Provided material section start

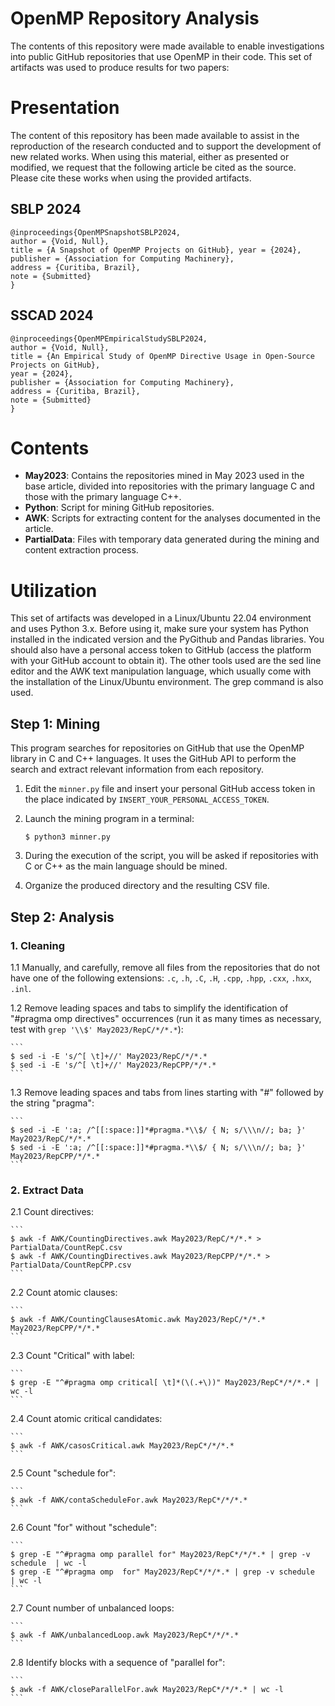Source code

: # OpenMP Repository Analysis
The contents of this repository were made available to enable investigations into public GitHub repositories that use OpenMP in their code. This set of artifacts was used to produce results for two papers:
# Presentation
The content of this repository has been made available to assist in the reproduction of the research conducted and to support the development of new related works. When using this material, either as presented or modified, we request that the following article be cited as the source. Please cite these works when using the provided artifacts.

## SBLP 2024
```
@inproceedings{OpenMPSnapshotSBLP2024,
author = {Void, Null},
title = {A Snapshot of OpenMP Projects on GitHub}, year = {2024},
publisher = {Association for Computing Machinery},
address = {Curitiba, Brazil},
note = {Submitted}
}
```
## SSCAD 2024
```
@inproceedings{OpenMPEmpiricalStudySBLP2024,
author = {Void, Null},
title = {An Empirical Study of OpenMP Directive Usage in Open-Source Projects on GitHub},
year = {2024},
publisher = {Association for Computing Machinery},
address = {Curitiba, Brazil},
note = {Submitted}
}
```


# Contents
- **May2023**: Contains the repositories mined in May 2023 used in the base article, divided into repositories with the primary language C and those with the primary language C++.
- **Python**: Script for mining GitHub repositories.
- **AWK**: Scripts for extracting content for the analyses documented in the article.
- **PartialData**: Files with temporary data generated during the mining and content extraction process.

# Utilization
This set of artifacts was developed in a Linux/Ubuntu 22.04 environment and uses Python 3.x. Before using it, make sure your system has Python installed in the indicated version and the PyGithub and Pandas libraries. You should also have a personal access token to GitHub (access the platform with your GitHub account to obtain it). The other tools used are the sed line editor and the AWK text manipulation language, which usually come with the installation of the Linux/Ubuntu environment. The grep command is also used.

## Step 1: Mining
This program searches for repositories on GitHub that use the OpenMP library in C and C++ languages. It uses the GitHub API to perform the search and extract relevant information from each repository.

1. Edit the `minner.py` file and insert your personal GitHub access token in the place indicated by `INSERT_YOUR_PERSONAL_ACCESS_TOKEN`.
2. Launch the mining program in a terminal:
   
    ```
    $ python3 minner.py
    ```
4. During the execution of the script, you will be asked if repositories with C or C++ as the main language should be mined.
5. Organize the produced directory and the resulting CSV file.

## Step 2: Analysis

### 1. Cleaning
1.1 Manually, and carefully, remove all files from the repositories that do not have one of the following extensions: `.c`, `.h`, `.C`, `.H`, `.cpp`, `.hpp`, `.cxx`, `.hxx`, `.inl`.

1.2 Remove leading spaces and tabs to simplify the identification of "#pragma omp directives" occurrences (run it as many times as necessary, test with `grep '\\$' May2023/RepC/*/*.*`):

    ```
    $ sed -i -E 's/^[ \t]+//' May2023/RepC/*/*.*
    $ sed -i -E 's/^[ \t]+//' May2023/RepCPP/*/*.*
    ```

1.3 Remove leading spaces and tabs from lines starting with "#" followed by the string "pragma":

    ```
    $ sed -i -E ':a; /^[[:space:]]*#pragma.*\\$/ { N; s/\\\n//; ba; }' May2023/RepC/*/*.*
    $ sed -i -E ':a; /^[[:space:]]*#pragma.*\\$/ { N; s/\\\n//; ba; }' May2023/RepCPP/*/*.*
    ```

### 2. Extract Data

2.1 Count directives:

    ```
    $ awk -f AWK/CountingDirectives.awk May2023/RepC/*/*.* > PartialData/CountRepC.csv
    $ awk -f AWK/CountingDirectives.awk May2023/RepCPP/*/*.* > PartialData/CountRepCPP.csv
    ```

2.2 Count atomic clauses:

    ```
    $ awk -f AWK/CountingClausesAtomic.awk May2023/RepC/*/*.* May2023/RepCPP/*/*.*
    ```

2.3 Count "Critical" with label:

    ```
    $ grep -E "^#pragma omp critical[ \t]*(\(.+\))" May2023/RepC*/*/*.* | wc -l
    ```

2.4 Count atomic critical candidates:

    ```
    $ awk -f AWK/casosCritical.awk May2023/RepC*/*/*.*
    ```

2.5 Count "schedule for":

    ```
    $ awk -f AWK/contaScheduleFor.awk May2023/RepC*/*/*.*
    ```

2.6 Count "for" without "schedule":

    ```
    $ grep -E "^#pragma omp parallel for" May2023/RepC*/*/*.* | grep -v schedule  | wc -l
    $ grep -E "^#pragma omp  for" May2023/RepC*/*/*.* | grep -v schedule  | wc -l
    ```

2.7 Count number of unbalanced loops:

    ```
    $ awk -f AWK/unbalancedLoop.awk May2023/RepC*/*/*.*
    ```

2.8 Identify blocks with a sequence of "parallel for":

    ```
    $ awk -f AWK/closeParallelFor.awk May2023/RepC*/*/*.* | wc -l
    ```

Provided material section end
Provided material section start

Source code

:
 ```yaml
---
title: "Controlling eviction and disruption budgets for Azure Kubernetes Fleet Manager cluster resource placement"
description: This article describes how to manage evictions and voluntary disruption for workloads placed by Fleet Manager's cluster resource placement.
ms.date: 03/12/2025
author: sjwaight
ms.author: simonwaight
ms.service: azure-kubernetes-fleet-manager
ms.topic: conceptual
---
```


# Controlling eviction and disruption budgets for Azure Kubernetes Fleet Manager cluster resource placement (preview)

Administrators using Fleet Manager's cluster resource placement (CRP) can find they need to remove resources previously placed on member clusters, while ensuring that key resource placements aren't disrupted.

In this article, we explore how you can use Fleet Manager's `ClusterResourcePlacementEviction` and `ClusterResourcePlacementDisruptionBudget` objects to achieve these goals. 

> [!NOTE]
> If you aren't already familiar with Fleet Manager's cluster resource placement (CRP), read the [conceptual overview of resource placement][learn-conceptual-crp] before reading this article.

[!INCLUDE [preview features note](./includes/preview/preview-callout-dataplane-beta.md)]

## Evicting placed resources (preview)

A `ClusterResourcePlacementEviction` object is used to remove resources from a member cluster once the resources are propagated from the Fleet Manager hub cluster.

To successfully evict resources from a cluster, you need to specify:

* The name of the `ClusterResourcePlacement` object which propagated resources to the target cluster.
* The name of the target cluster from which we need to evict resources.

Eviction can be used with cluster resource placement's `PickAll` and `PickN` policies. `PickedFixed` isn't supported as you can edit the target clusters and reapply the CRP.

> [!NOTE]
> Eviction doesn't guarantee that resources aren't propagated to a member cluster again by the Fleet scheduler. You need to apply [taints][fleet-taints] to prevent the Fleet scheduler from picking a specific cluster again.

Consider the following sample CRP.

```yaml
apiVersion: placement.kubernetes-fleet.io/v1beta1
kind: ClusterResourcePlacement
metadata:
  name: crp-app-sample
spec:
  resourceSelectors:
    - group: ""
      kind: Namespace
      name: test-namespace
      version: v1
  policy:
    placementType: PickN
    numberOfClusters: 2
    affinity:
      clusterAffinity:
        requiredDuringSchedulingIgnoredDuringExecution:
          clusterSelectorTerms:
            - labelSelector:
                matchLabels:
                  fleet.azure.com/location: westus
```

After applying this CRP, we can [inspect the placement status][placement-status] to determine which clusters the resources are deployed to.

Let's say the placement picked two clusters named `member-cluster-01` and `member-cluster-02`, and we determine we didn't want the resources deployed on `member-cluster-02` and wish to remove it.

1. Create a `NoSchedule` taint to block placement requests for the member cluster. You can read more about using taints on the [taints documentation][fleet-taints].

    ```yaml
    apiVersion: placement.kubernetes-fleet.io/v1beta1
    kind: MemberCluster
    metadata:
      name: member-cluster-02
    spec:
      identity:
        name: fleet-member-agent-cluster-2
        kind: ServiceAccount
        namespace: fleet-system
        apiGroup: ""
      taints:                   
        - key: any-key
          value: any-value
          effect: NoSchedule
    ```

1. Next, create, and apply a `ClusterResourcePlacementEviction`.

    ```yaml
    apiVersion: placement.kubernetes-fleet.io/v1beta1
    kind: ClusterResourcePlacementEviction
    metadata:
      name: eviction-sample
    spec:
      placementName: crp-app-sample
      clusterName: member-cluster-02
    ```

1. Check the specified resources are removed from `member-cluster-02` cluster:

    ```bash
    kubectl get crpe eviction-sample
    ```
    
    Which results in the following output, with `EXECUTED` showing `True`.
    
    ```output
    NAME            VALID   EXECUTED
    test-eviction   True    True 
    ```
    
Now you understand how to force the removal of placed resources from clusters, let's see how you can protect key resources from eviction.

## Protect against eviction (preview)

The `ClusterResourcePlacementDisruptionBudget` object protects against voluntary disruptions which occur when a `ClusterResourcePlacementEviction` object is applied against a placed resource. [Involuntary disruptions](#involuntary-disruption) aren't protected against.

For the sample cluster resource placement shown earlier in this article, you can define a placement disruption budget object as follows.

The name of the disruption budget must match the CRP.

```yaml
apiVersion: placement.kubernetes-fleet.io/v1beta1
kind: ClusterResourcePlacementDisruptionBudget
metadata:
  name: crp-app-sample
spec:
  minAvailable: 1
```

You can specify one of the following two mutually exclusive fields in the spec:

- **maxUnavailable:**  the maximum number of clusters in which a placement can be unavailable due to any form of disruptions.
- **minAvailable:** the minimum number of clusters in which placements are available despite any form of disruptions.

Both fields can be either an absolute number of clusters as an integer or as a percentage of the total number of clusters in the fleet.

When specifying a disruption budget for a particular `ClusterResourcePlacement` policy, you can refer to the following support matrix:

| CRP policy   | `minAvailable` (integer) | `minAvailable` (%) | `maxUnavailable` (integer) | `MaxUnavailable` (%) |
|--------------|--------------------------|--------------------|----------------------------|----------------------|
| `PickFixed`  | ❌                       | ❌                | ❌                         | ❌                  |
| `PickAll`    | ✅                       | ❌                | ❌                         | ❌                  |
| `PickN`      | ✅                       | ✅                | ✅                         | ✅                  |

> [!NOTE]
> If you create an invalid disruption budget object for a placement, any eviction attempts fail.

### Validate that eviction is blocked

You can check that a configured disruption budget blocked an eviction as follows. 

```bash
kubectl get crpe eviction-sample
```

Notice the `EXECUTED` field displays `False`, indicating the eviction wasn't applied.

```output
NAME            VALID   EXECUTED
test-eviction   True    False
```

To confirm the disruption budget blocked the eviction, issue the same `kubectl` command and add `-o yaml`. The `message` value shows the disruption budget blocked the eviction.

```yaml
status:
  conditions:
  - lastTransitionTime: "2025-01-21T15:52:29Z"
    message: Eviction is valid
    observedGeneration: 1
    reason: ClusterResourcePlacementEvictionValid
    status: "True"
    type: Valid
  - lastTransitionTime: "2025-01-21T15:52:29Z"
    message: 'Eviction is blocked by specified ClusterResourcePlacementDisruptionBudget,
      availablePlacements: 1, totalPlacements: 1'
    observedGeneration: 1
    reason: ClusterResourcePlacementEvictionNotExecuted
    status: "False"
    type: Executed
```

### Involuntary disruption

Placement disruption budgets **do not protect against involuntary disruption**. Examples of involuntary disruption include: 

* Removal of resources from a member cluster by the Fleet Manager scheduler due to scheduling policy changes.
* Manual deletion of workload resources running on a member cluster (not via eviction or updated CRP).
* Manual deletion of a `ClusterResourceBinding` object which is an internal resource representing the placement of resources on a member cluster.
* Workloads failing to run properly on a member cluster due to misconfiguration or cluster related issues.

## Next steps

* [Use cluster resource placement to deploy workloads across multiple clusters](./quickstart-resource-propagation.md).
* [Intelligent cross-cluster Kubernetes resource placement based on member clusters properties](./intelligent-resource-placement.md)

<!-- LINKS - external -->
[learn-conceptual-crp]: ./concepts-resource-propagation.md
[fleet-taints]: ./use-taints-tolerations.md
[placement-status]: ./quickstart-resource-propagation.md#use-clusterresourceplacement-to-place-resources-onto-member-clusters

Provided material section end

> Task description
Scan the records above for the lines holding "- **PartialData**: Files" and "# Utilization". Transcribe those two and every line between them word for word, and no others.

> Solution to the problem
- **PartialData**: Files with temporary data generated during the mining and content extraction process.

# Utilization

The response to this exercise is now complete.